The first problem is that it will be more difficult for us to forget and escape our past….
While we as individuals grow, evolve and change, comprehensive educational data collected through the years remains unchanged – there is a problem that as the amount of data collected on us through our formative years, we might be judged in the future by this historic data – creating a kind of ‘permanence of the past’.
Our historic data record might show a future employer that we were enrolled in a remedial math class in our first year of university, and this fact alone might put them off calling us for interview, even if our maths has evolved in the intervening years, which means we might get credit for how we have evolved in our later years.
The problem with data is that it is unlikely to tell anyone about the context in which it takes place – if test scores are low during particular years, for example, the data alone is unlikely to tell us what was going on more broadly in our lives at that time – unlike today, when we can effectively forget low-periods in our lives, in the forthcoming age of big data, they will always be on display for anyone to scrutinise, without access to the more in-depth context.
Employers already track Facebook posts, if there is more educational data, then they might well delve into that too.
A second problem is that our big data record might fix our future…

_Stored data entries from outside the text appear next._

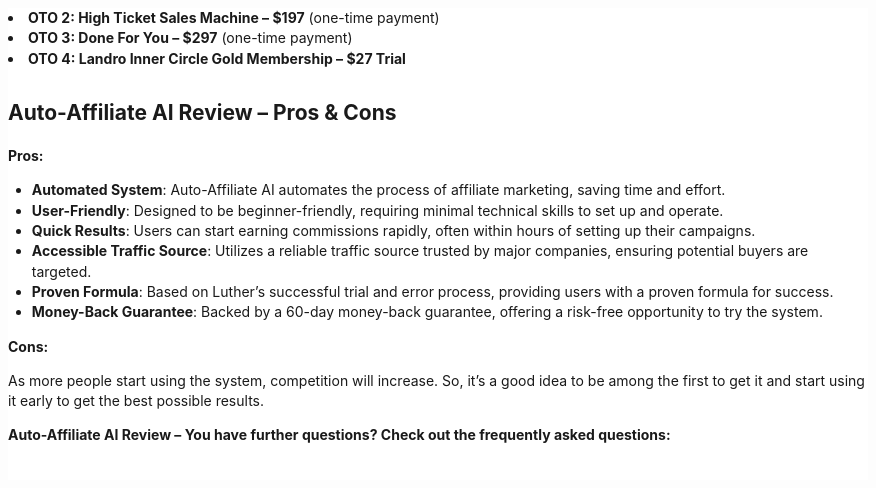 <li><strong>OTO 2: High Ticket Sales Machine – $197</strong> (one-time payment)</li>



<li><strong>OTO 3: Done For You – $297</strong> (one-time payment)</li>



<li><strong>OTO 4: Landro Inner Circle Gold Membership – $27 Trial</strong></li>
</ul>



<h2 class="wp-block-heading"><strong>Auto-Affiliate AI Review – Pros &amp; Cons</strong></h2>



<p><a href="https://github.com/AutoAIOTO/Auto-Affiliate-AI-OTO#auto-affiliate-ai-review--pros--cons"></a><strong>Pros:</strong></p>



<ul class="wp-block-list">
<li><strong>Automated System</strong>: Auto-Affiliate AI automates the process of affiliate marketing, saving time and effort.</li>



<li><strong>User-Friendly</strong>: Designed to be beginner-friendly, requiring minimal technical skills to set up and operate.</li>



<li><strong>Quick Results</strong>: Users can start earning commissions rapidly, often within hours of setting up their campaigns.</li>



<li><strong>Accessible Traffic Source</strong>: Utilizes a reliable traffic source trusted by major companies, ensuring potential buyers are targeted.</li>



<li><strong>Proven Formula</strong>: Based on Luther’s successful trial and error process, providing users with a proven formula for success.</li>



<li><strong>Money-Back Guarantee</strong>: Backed by a 60-day money-back guarantee, offering a risk-free opportunity to try the system.</li>
</ul>



<p><strong>Cons:</strong></p>



<p>As more people start using the system, competition will increase. So, it’s a good idea to be among the first to get it and start using it early to get the best possible results.</p>



<p><strong>Auto-Affiliate AI Review – You have further questions? Check out the frequently asked questions:</strong></p>



<figure class="wp-block-image aligncenter size-full"><img src="https://review-oto.sbs/wp-content/uploads/2025/01/Q11-1.png" alt="" class="wp-image-436"/></figure>
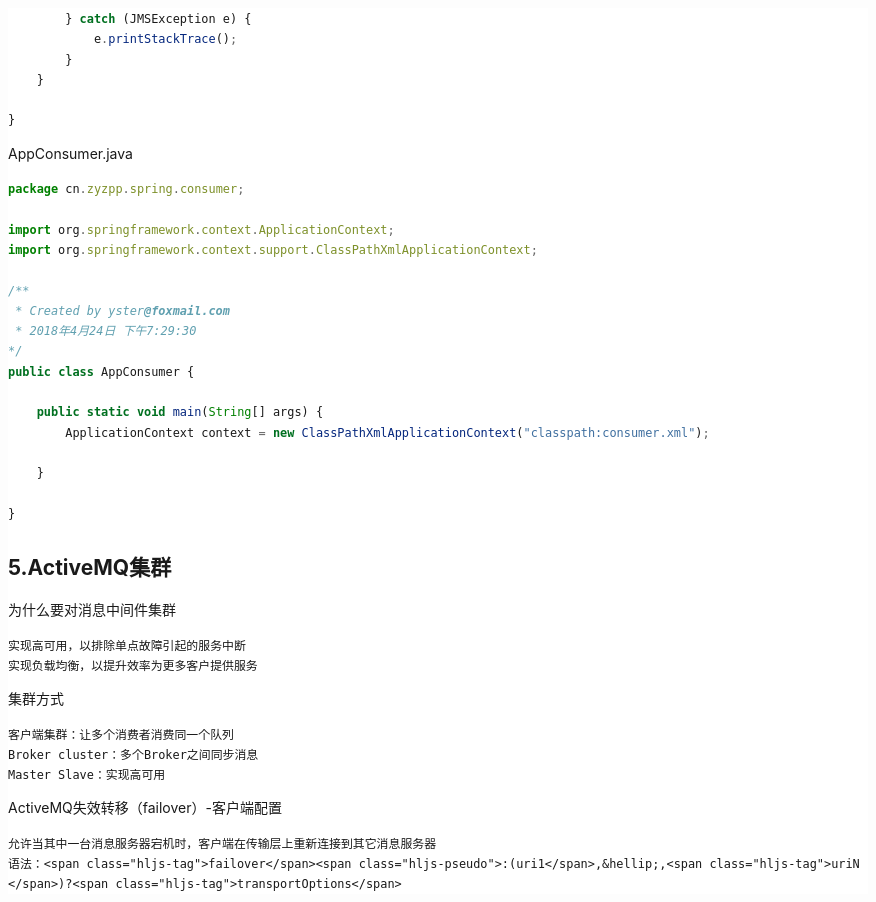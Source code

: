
 ```javascript
        } catch (JMSException e) {
            e.printStackTrace();
        }
    }

}
```

AppConsumer.java

```javascript
package cn.zyzpp.spring.consumer;

import org.springframework.context.ApplicationContext;
import org.springframework.context.support.ClassPathXmlApplicationContext;

/**
 * Created by yster@foxmail.com
 * 2018年4月24日 下午7:29:30
*/
public class AppConsumer {

    public static void main(String[] args) {
        ApplicationContext context = new ClassPathXmlApplicationContext("classpath:consumer.xml");

    }

}
```

## 5.ActiveMQ集群

为什么要对消息中间件集群

```
实现高可用，以排除单点故障引起的服务中断
实现负载均衡，以提升效率为更多客户提供服务
```

集群方式

```javascript
客户端集群：让多个消费者消费同一个队列
Broker cluster：多个Broker之间同步消息
Master Slave：实现高可用
```

ActiveMQ失效转移（failover）-客户端配置

```
允许当其中一台消息服务器宕机时，客户端在传输层上重新连接到其它消息服务器
语法：<span class="hljs-tag">failover</span><span class="hljs-pseudo">:(uri1</span>,&hellip;,<span class="hljs-tag">uriN</span>)?<span class="hljs-tag">transportOptions</span>
```
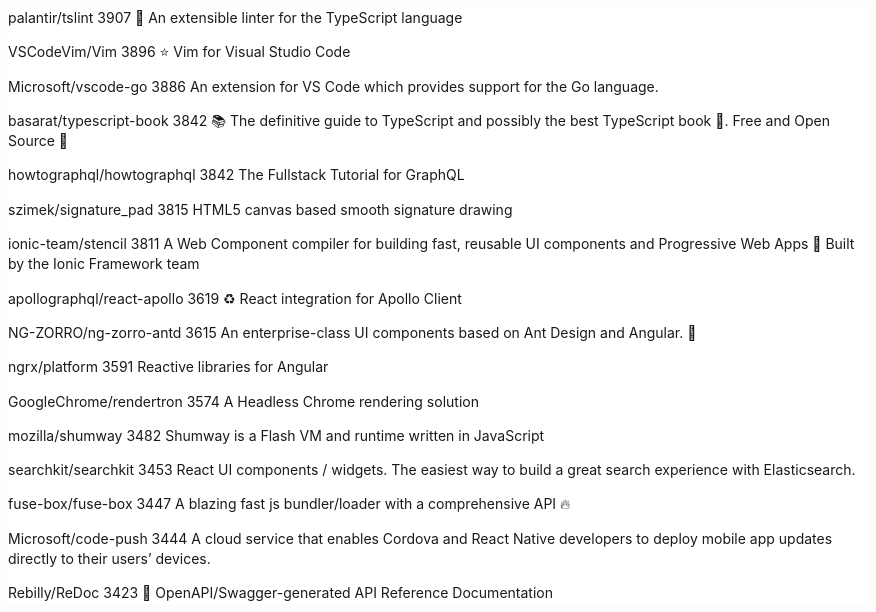 palantir/tslint                            3907
:vertical_traffic_light: An extensible linter for the TypeScript language


VSCodeVim/Vim                              3896
:star: Vim for Visual Studio Code


Microsoft/vscode-go                        3886
An extension for VS Code which provides support for the Go language.


basarat/typescript-book                    3842
:books: The definitive guide to TypeScript and possibly the best TypeScript book :book:. Free and Open Source 🌹


howtographql/howtographql                  3842
The Fullstack Tutorial for GraphQL


szimek/signature_pad                       3815
HTML5 canvas based smooth signature drawing


ionic-team/stencil                         3811
A Web Component compiler for building fast, reusable UI components and Progressive Web Apps 💎 Built by the Ionic Framework team


apollographql/react-apollo                 3619
:recycle: React integration for Apollo Client


NG-ZORRO/ng-zorro-antd                     3615
An enterprise-class UI components based on Ant Design and Angular. 🐜 


ngrx/platform                              3591
Reactive libraries for Angular


GoogleChrome/rendertron                    3574
A Headless Chrome rendering solution


mozilla/shumway                            3482
Shumway is a Flash VM and runtime written in JavaScript


searchkit/searchkit                        3453
React UI components / widgets. The easiest way to build a great search experience with Elasticsearch.


fuse-box/fuse-box                          3447
A blazing fast js bundler/loader with a comprehensive API :fire:


Microsoft/code-push                        3444
A cloud service that enables Cordova and React Native developers to deploy mobile app updates directly to their users’ devices.


Rebilly/ReDoc                              3423
📘  OpenAPI/Swagger-generated API Reference Documentation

Today schools make predictions based on ‘small data’, yet students can argue against the paths suggested by such small data (GCSEs etc) because it is precisely that, small, collected at only a few points in time, clearly not telling the whole story.
In the Big data age, however, predictions based on more data may become so accurate that they lock students into educational tiers of particular programmes of study – some universities are already experimenting with ‘e-advisors’ – since the University of Arizona implemented such a system in 2007, the proportion of students moving on from one year to the next has increased from 77% to 84%…. In future these systems may evolve to advise, or prevent, students from undertaking particular courses of study deemed to be too difficult for them.
This may lock-in students to pre-determined study and career paths, which may have a detrimental effect on equality of opportunity.
A third problem, largely dismissed by Cukier, is that the fusion between big data and educational institutions will only work if students and parents consent to tech companies having access to their children’s private data. For some reason he cannot see the problems with this, which suggests more than anything else he’s an industry-insider.